## What to work on
What lines of the data hold the string "memoryInGB"? Pull each one out.

Saved entries
——————

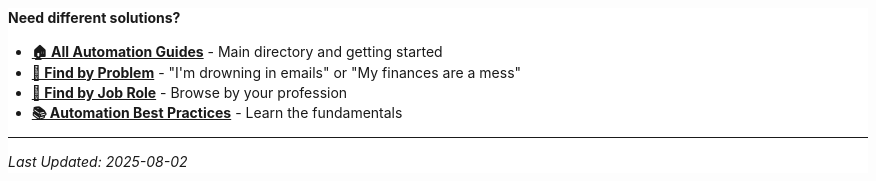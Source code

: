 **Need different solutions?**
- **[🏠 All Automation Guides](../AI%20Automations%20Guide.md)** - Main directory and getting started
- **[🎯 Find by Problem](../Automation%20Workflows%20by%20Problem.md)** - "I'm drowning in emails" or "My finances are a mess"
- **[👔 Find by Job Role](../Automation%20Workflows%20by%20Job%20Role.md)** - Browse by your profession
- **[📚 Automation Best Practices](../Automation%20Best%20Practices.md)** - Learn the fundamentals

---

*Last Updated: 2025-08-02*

——————

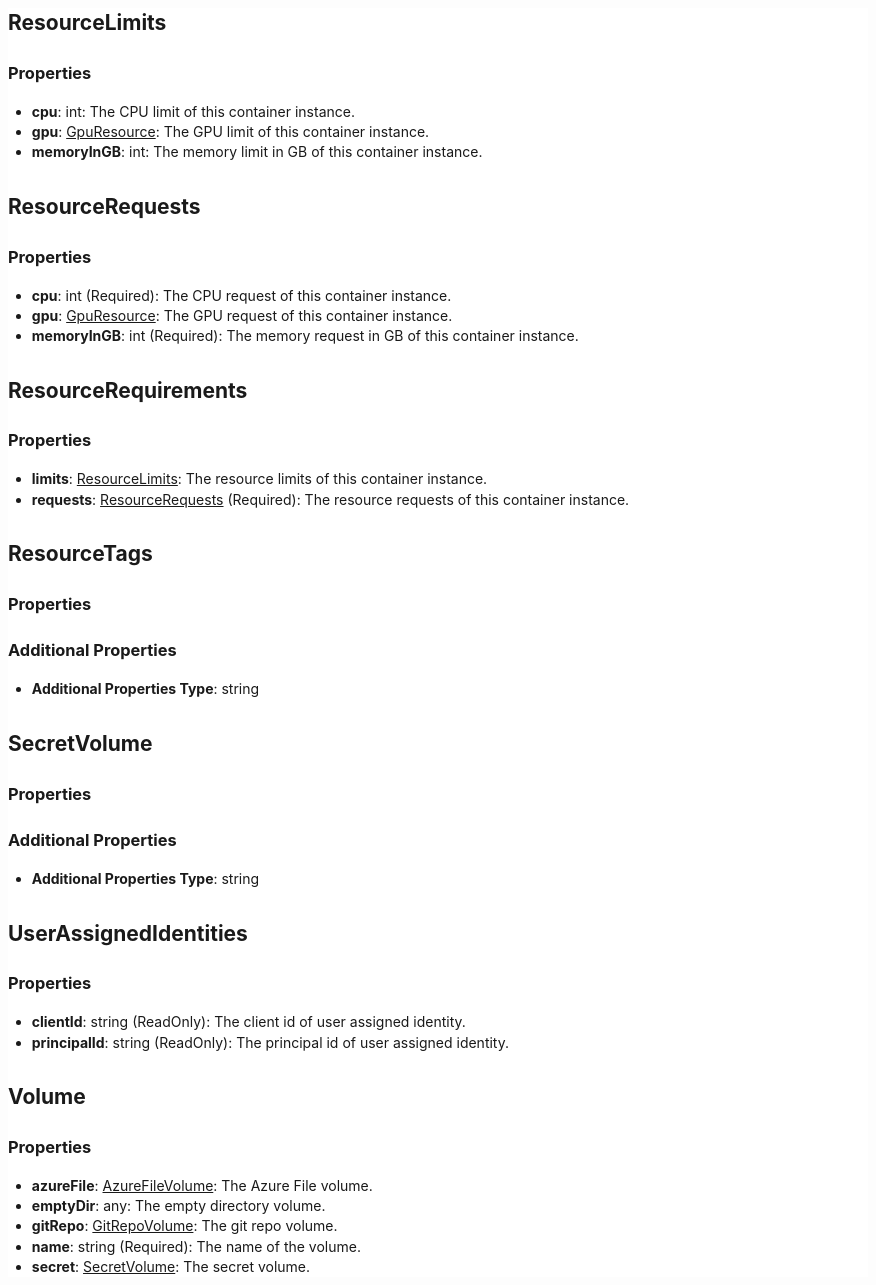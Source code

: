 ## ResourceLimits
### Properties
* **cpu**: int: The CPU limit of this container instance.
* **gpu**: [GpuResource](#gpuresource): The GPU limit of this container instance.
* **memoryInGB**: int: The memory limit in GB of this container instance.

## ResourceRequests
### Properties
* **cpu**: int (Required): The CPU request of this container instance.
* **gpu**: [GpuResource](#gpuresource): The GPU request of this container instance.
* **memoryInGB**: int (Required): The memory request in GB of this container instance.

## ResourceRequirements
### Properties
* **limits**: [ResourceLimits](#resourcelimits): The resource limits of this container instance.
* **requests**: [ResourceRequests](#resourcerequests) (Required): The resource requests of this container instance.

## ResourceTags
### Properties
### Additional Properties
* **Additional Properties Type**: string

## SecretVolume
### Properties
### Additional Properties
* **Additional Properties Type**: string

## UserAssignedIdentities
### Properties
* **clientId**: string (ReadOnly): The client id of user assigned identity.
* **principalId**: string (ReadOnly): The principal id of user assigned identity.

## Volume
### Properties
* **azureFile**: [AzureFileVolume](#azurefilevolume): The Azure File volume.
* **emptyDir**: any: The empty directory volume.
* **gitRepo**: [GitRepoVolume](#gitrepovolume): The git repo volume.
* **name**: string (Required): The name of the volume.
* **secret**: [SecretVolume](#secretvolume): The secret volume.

——————

## Written solution
* **memoryInGB**: int: The memory limit in GB of this container instance.
* **memoryInGB**: int (Required): The memory request in GB of this container instance.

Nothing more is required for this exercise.